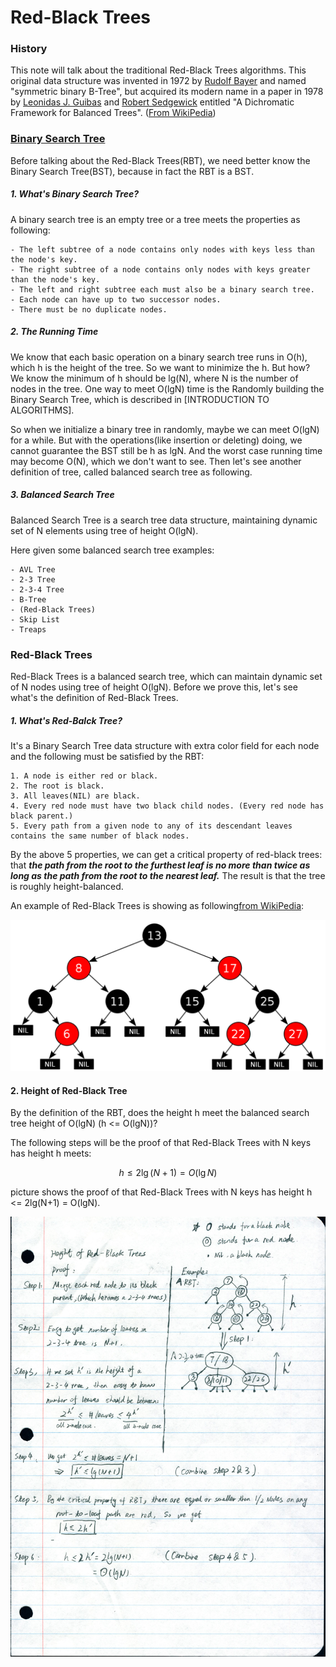 # Red-Black Trees

### History

This note will talk about the traditional Red-Black Trees algorithms. This original data structure was invented in 1972 by [Rudolf Bayer](http://en.wikipedia.org/wiki/Rudolf_Bayer) and named "symmetric binary B-Tree", but acquired its modern name in a paper in 1978 by [Leonidas J. Guibas](http://en.wikipedia.org/wiki/Leonidas_J._Guibas) and [Robert Sedgewick](http://en.wikipedia.org/wiki/Robert_Sedgewick_(computer_scientist)) entitled "A Dichromatic Framework for Balanced Trees". ([From WikiPedia](http://en.wikipedia.org/wiki/Red%E2%80%93black_tree))

### [Binary Search Tree](http://en.wikipedia.org/wiki/Binary_search_tree)

Before talking about the Red-Black Trees(RBT), we need better know the Binary Search Tree(BST), because in fact the RBT is a BST. 

##### 1. What's Binary Search Tree?

A binary search tree is an empty tree or a tree meets the properties as following:

	- The left subtree of a node contains only nodes with keys less than the node's key.
	- The right subtree of a node contains only nodes with keys greater than the node's key.
	- The left and right subtree each must also be a binary search tree.
	- Each node can have up to two successor nodes.
	- There must be no duplicate nodes.

##### 2. The Running Time 

We know that each basic operation on a binary search tree runs in O(h), which h is the height of the tree. So we want to minimize the h. But how? We know the minimum of h should be lg(N), where N is the number of nodes in the tree. One way to meet O(lgN) time is the Randomly building the Binary Search Tree, which is described in [INTRODUCTION TO ALGORITHMS].

So when we initialize a binary tree in randomly, maybe we can meet O(lgN) for a while. But with the operations(like insertion or deleting) doing, we cannot guarantee the BST still be h as lgN. And the worst case running time may become O(N), which we don't want to see. Then let's see another definition of tree, called balanced search tree as following.

##### 3. Balanced Search Tree

Balanced Search Tree is a search tree data structure, maintaining dynamic set of N elements using tree of height O(lgN).

Here given some balanced search tree examples:

	- AVL Tree
	- 2-3 Tree
	- 2-3-4 Tree
	- B-Tree
	- (Red-Black Trees)
	- Skip List
	- Treaps

### Red-Black Trees

Red-Black Trees is a balanced search tree, which can maintain dynamic set of N nodes using tree of height O(lgN). Before we prove this, let's see what's the definition of Red-Black Trees. 

##### 1. What's Red-Balck Tree? 

It's a Binary Search Tree data structure with extra color field for each node and the following must be satisfied by the RBT:

	1. A node is either red or black.
	2. The root is black.
	3. All leaves(NIL) are black.
	4. Every red node must have two black child nodes. (Every red node has black parent.)
	5. Every path from a given node to any of its descendant leaves contains the same number of black nodes.

By the above 5 properties, we can get a critical property of red-black trees: that **_the path from the root to the furthest leaf is no more than twice as long as the path from the root to the nearest leaf._** The result is that the tree is roughly height-balanced. 

An example of Red-Black Trees is showing as following[from WikiPedia](http://en.wikipedia.org/wiki/Red%E2%80%93black_tree):

![Red-Balck Trees Example](../images/Red-black_tree_example.png)

#### 2. Height of Red-Black Tree

By the definition of the RBT, does the height h meet the balanced search tree height of O(lgN) (h <= O(lgN))? 

The following steps will be the proof of that Red-Black Trees with N keys has height h meets:

$$
h \leq 2 \lg (N+1) = O (\lg N)
$$

picture shows the proof of that Red-Black Trees with N keys has height h <= 2lg(N+1) = O(lgN).

![](../images/Height_RBT_proof.png)

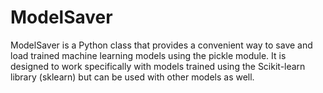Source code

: # ModelSaver
ModelSaver is a Python class that provides a convenient way to save and load trained machine learning models using the pickle module. It is designed to work specifically with models trained using the Scikit-learn library (sklearn) but can be used with other models as well.

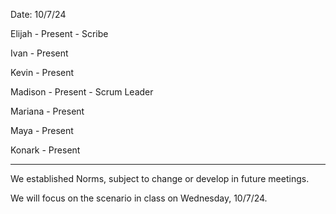 Date: 10/7/24

Elijah - Present - Scribe

Ivan - Present 

Kevin - Present

Madison - Present - Scrum Leader

Mariana - Present

Maya - Present

Konark - Present

-------------------------------------------------------------------
We established Norms, subject to change or develop in future meetings.

We will focus on the scenario in class on Wednesday, 10/7/24. 
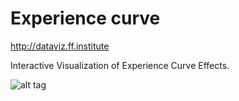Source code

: # Experience curve

http://dataviz.ff.institute

Interactive Visualization of Experience Curve Effects. 

![alt tag](https://raw.githubusercontent.com/ffinstitute/exp_curve/master/thumbnail-600x340.png)

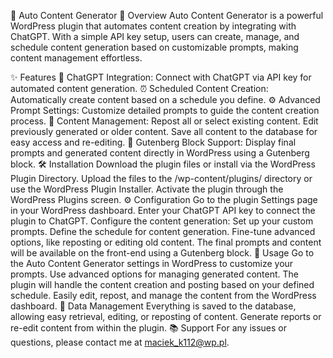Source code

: 📄 Auto Content Generator
🚀 Overview
Auto Content Generator is a powerful WordPress plugin that automates content creation by integrating with ChatGPT. With a simple API key setup, users can create, manage, and schedule content generation based on customizable prompts, making content management effortless.

✨ Features
🔗 ChatGPT Integration: Connect with ChatGPT via API key for automated content generation.
⏰ Scheduled Content Creation: Automatically create content based on a schedule you define.
⚙️ Advanced Prompt Settings: Customize detailed prompts to guide the content creation process.
📝 Content Management:
Repost all or select existing content.
Edit previously generated or older content.
Save all content to the database for easy access and re-editing.
🔳 Gutenberg Block Support: Display final prompts and generated content directly in WordPress using a Gutenberg block.
🛠️ Installation
Download the plugin files or install via the WordPress Plugin Directory.
Upload the files to the /wp-content/plugins/ directory or use the WordPress Plugin Installer.
Activate the plugin through the WordPress Plugins screen.
⚙️ Configuration
Go to the plugin Settings page in your WordPress dashboard.
Enter your ChatGPT API key to connect the plugin to ChatGPT.
Configure the content generation:
Set up your custom prompts.
Define the schedule for content generation.
Fine-tune advanced options, like reposting or editing old content.
The final prompts and content will be available on the front-end using a Gutenberg block.
🎯 Usage
Go to the Auto Content Generator settings in WordPress to customize your prompts.
Use advanced options for managing generated content.
The plugin will handle the content creation and posting based on your defined schedule.
Easily edit, repost, and manage the content from the WordPress dashboard.
💾 Data Management
Everything is saved to the database, allowing easy retrieval, editing, or reposting of content.
Generate reports or re-edit content from within the plugin.
📚 Support
For any issues or questions, please contact me at maciek_k112@wp.pl.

========

EXERCISE REQUIREMENTS.
Please copy the entries in full. Leave each image out.

EXERCISE RESPONSE.
 # Red-Black Trees

### History

This note will talk about the traditional Red-Black Trees algorithms. This original data structure was invented in 1972 by [Rudolf Bayer](http://en.wikipedia.org/wiki/Rudolf_Bayer) and named "symmetric binary B-Tree", but acquired its modern name in a paper in 1978 by [Leonidas J. Guibas](http://en.wikipedia.org/wiki/Leonidas_J._Guibas) and [Robert Sedgewick](http://en.wikipedia.org/wiki/Robert_Sedgewick_(computer_scientist)) entitled "A Dichromatic Framework for Balanced Trees". ([From WikiPedia](http://en.wikipedia.org/wiki/Red%E2%80%93black_tree))

### [Binary Search Tree](http://en.wikipedia.org/wiki/Binary_search_tree)

Before talking about the Red-Black Trees(RBT), we need better know the Binary Search Tree(BST), because in fact the RBT is a BST. 

##### 1. What's Binary Search Tree?

A binary search tree is an empty tree or a tree meets the properties as following:

	- The left subtree of a node contains only nodes with keys less than the node's key.
	- The right subtree of a node contains only nodes with keys greater than the node's key.
	- The left and right subtree each must also be a binary search tree.
	- Each node can have up to two successor nodes.
	- There must be no duplicate nodes.

##### 2. The Running Time 

We know that each basic operation on a binary search tree runs in O(h), which h is the height of the tree. So we want to minimize the h. But how? We know the minimum of h should be lg(N), where N is the number of nodes in the tree. One way to meet O(lgN) time is the Randomly building the Binary Search Tree, which is described in [INTRODUCTION TO ALGORITHMS].

So when we initialize a binary tree in randomly, maybe we can meet O(lgN) for a while. But with the operations(like insertion or deleting) doing, we cannot guarantee the BST still be h as lgN. And the worst case running time may become O(N), which we don't want to see. Then let's see another definition of tree, called balanced search tree as following.

##### 3. Balanced Search Tree

Balanced Search Tree is a search tree data structure, maintaining dynamic set of N elements using tree of height O(lgN).

Here given some balanced search tree examples:

	- AVL Tree
	- 2-3 Tree
	- 2-3-4 Tree
	- B-Tree
	- (Red-Black Trees)
	- Skip List
	- Treaps

### Red-Black Trees

Red-Black Trees is a balanced search tree, which can maintain dynamic set of N nodes using tree of height O(lgN). Before we prove this, let's see what's the definition of Red-Black Trees. 

##### 1. What's Red-Balck Tree? 

It's a Binary Search Tree data structure with extra color field for each node and the following must be satisfied by the RBT:

	1. A node is either red or black.
	2. The root is black.
	3. All leaves(NIL) are black.
	4. Every red node must have two black child nodes. (Every red node has black parent.)
	5. Every path from a given node to any of its descendant leaves contains the same number of black nodes.

By the above 5 properties, we can get a critical property of red-black trees: that **_the path from the root to the furthest leaf is no more than twice as long as the path from the root to the nearest leaf._** The result is that the tree is roughly height-balanced. 

An example of Red-Black Trees is showing as following[from WikiPedia](http://en.wikipedia.org/wiki/Red%E2%80%93black_tree):

![Red-Balck Trees Example](../images/Red-black_tree_example.png)

#### 2. Height of Red-Black Tree

By the definition of the RBT, does the height h meet the balanced search tree height of O(lgN) (h <= O(lgN))? 

The following steps will be the proof of that Red-Black Trees with N keys has height h meets:

$$
h \leq 2 \lg (N+1) = O (\lg N)
$$

picture shows the proof of that Red-Black Trees with N keys has height h <= 2lg(N+1) = O(lgN).

![](../images/Height_RBT_proof.png)

Source code

: # ModelSaver
ModelSaver is a Python class that provides a convenient way to save and load trained machine learning models using the pickle module. It is designed to work specifically with models trained using the Scikit-learn library (sklearn) but can be used with other models as well.

 Date: 10/7/24

Elijah - Present - Scribe

Ivan - Present 

Kevin - Present

Madison - Present - Scrum Leader

Mariana - Present

Maya - Present

Konark - Present

-------------------------------------------------------------------
We established Norms, subject to change or develop in future meetings.

We will focus on the scenario in class on Wednesday, 10/7/24. 
Source code

: # Experience curve

http://dataviz.ff.institute

Interactive Visualization of Experience Curve Effects. 

![alt tag](https://raw.githubusercontent.com/ffinstitute/exp_curve/master/thumbnail-600x340.png)

Source code

: 📄 Auto Content Generator
🚀 Overview
Auto Content Generator is a powerful WordPress plugin that automates content creation by integrating with ChatGPT. With a simple API key setup, users can create, manage, and schedule content generation based on customizable prompts, making content management effortless.

✨ Features
🔗 ChatGPT Integration: Connect with ChatGPT via API key for automated content generation.
⏰ Scheduled Content Creation: Automatically create content based on a schedule you define.
⚙️ Advanced Prompt Settings: Customize detailed prompts to guide the content creation process.
📝 Content Management:
Repost all or select existing content.
Edit previously generated or older content.
Save all content to the database for easy access and re-editing.
🔳 Gutenberg Block Support: Display final prompts and generated content directly in WordPress using a Gutenberg block.
🛠️ Installation
Download the plugin files or install via the WordPress Plugin Directory.
Upload the files to the /wp-content/plugins/ directory or use the WordPress Plugin Installer.
Activate the plugin through the WordPress Plugins screen.
⚙️ Configuration
Go to the plugin Settings page in your WordPress dashboard.
Enter your ChatGPT API key to connect the plugin to ChatGPT.
Configure the content generation:
Set up your custom prompts.
Define the schedule for content generation.
Fine-tune advanced options, like reposting or editing old content.
The final prompts and content will be available on the front-end using a Gutenberg block.
🎯 Usage
Go to the Auto Content Generator settings in WordPress to customize your prompts.
Use advanced options for managing generated content.
The plugin will handle the content creation and posting based on your defined schedule.
Easily edit, repost, and manage the content from the WordPress dashboard.
💾 Data Management
Everything is saved to the database, allowing easy retrieval, editing, or reposting of content.
Generate reports or re-edit content from within the plugin.
📚 Support
For any issues or questions, please contact me at maciek_k112@wp.pl.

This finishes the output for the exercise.